→ TASK BRIEF: Set out exactly, line by line, the stretch of data below that begins at the line containing "Implementors MAY choose" and ends at the line containing "All exposer implementations", with both ends kept.

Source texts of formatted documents
▬▬▬
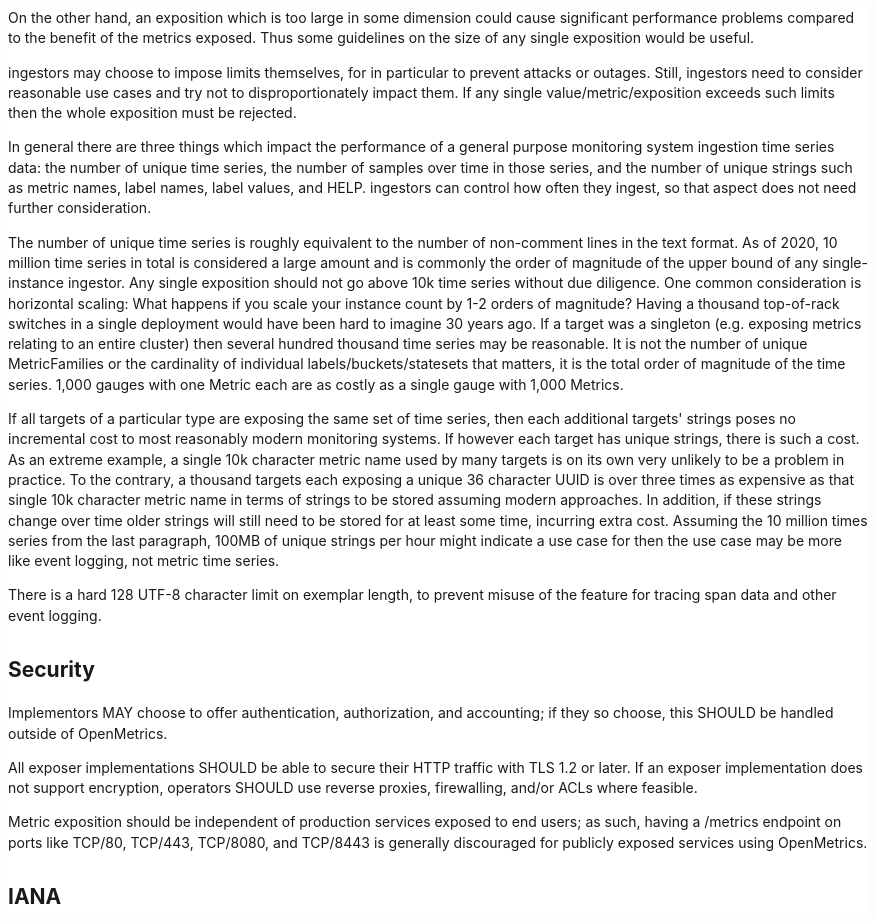 On the other hand, an exposition which is too large in some dimension could cause significant performance problems compared to the benefit of the metrics exposed. Thus some guidelines on the size of any single exposition would be useful.

ingestors may choose to impose limits themselves, for in particular to prevent attacks or outages. Still, ingestors need to consider reasonable use cases and try not to  disproportionately impact them. If any single value/metric/exposition exceeds such limits then the whole exposition must be rejected.

In general there are three things which impact the performance of a general purpose monitoring system ingestion time series data: the number of unique time series, the number of samples over time in those series, and the number of unique strings such as metric names, label names, label values, and HELP. ingestors can control how often they ingest, so that aspect does not need further consideration.

The number of unique time series is roughly equivalent to the number of non-comment lines in the text format. As of 2020, 10 million time series in total is considered a large amount and is commonly the order of magnitude of the upper bound of any single-instance ingestor. Any single exposition should not go above 10k time series without due diligence. One common consideration is horizontal scaling: What happens if you scale your instance count by 1-2 orders of magnitude? Having a thousand top-of-rack switches in a single deployment would have been hard to imagine 30 years ago. If a target was a singleton (e.g. exposing metrics relating to an entire cluster) then several hundred thousand time series may be reasonable. It is not the number of unique MetricFamilies or the cardinality of individual labels/buckets/statesets that matters, it is the total order of magnitude of the time series. 1,000 gauges with one Metric each are as costly as a single gauge with 1,000 Metrics.

If all targets of a particular type are exposing the same set of time series, then each additional targets' strings poses no incremental cost to most reasonably modern monitoring systems. If however each target has unique strings, there is such a cost. As an extreme example, a single 10k character metric name used by many targets is on its own very unlikely to be a problem in practice. To the contrary, a thousand targets each exposing a unique 36 character UUID is over three times as expensive as that single 10k character metric name in terms of strings to be stored assuming modern approaches. In addition, if these strings change over time older strings will still need to be stored for at least some time, incurring extra cost. Assuming the 10 million times series from the last paragraph, 100MB of unique strings per hour might indicate a use case for then the use case may be more like event logging, not metric time series.

There is a hard 128 UTF-8 character limit on exemplar length, to prevent misuse of the feature for tracing span data and other event logging.

## Security

Implementors MAY choose to offer authentication, authorization, and accounting; if they so choose, this SHOULD be handled outside of OpenMetrics.

All exposer implementations SHOULD be able to secure their HTTP traffic with TLS 1.2 or later.
If an exposer implementation does not support encryption, operators SHOULD use reverse proxies, firewalling, and/or ACLs where feasible.

Metric exposition should be independent of production services exposed to end users; as such, having a /metrics endpoint on ports like TCP/80, TCP/443, TCP/8080, and TCP/8443 is generally discouraged for publicly exposed services using OpenMetrics.

## IANA

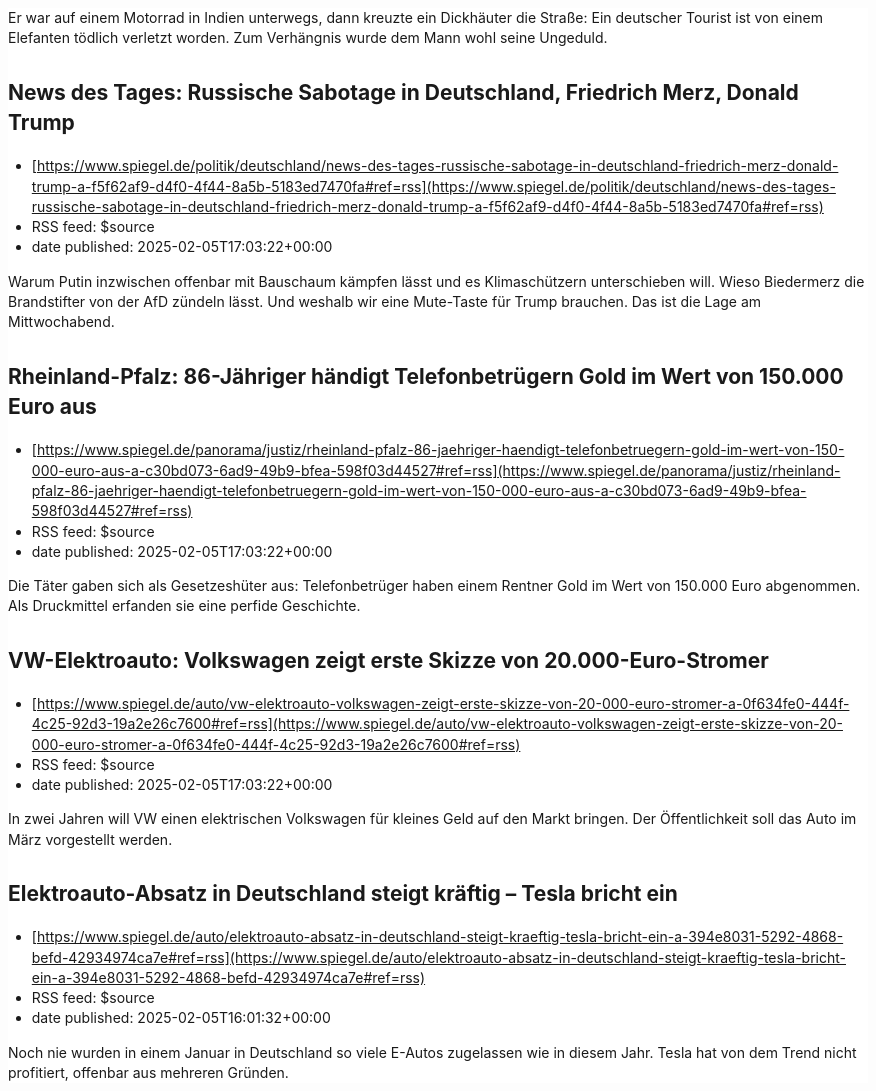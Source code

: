 Er war auf einem Motorrad in Indien unterwegs, dann kreuzte ein Dickhäuter die Straße: Ein deutscher Tourist ist von einem Elefanten tödlich verletzt worden. Zum Verhängnis wurde dem Mann wohl seine Ungeduld.

## News des Tages: Russische Sabotage in Deutschland, Friedrich Merz, Donald Trump
 - [https://www.spiegel.de/politik/deutschland/news-des-tages-russische-sabotage-in-deutschland-friedrich-merz-donald-trump-a-f5f62af9-d4f0-4f44-8a5b-5183ed7470fa#ref=rss](https://www.spiegel.de/politik/deutschland/news-des-tages-russische-sabotage-in-deutschland-friedrich-merz-donald-trump-a-f5f62af9-d4f0-4f44-8a5b-5183ed7470fa#ref=rss)
 - RSS feed: $source
 - date published: 2025-02-05T17:03:22+00:00

Warum Putin inzwischen offenbar mit Bauschaum kämpfen lässt und es Klimaschützern unterschieben will. Wieso Biedermerz die Brandstifter von der AfD zündeln lässt. Und weshalb wir eine Mute-Taste für Trump brauchen. Das ist die Lage am Mittwochabend.

## Rheinland-Pfalz: 86-Jähriger händigt Telefonbetrügern Gold im Wert von 150.000 Euro aus
 - [https://www.spiegel.de/panorama/justiz/rheinland-pfalz-86-jaehriger-haendigt-telefonbetruegern-gold-im-wert-von-150-000-euro-aus-a-c30bd073-6ad9-49b9-bfea-598f03d44527#ref=rss](https://www.spiegel.de/panorama/justiz/rheinland-pfalz-86-jaehriger-haendigt-telefonbetruegern-gold-im-wert-von-150-000-euro-aus-a-c30bd073-6ad9-49b9-bfea-598f03d44527#ref=rss)
 - RSS feed: $source
 - date published: 2025-02-05T17:03:22+00:00

Die Täter gaben sich als Gesetzeshüter aus: Telefonbetrüger haben einem Rentner Gold im Wert von 150.000 Euro abgenommen. Als Druckmittel erfanden sie eine perfide Geschichte.

## VW-Elektroauto: Volkswagen zeigt erste Skizze von 20.000-Euro-Stromer
 - [https://www.spiegel.de/auto/vw-elektroauto-volkswagen-zeigt-erste-skizze-von-20-000-euro-stromer-a-0f634fe0-444f-4c25-92d3-19a2e26c7600#ref=rss](https://www.spiegel.de/auto/vw-elektroauto-volkswagen-zeigt-erste-skizze-von-20-000-euro-stromer-a-0f634fe0-444f-4c25-92d3-19a2e26c7600#ref=rss)
 - RSS feed: $source
 - date published: 2025-02-05T17:03:22+00:00

In zwei Jahren will VW einen elektrischen Volkswagen für kleines Geld auf den Markt bringen. Der Öffentlichkeit soll das Auto im März vorgestellt werden.

## Elektroauto-Absatz in Deutschland steigt kräftig – Tesla bricht ein
 - [https://www.spiegel.de/auto/elektroauto-absatz-in-deutschland-steigt-kraeftig-tesla-bricht-ein-a-394e8031-5292-4868-befd-42934974ca7e#ref=rss](https://www.spiegel.de/auto/elektroauto-absatz-in-deutschland-steigt-kraeftig-tesla-bricht-ein-a-394e8031-5292-4868-befd-42934974ca7e#ref=rss)
 - RSS feed: $source
 - date published: 2025-02-05T16:01:32+00:00

Noch nie wurden in einem Januar in Deutschland so viele E-Autos zugelassen wie in diesem Jahr. Tesla hat von dem Trend nicht profitiert, offenbar aus mehreren Gründen.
▬▬▬
→ RESPONSE FOR THIS EXERCISE:
Implementors MAY choose to offer authentication, authorization, and accounting; if they so choose, this SHOULD be handled outside of OpenMetrics.

All exposer implementations SHOULD be able to secure their HTTP traffic with TLS 1.2 or later.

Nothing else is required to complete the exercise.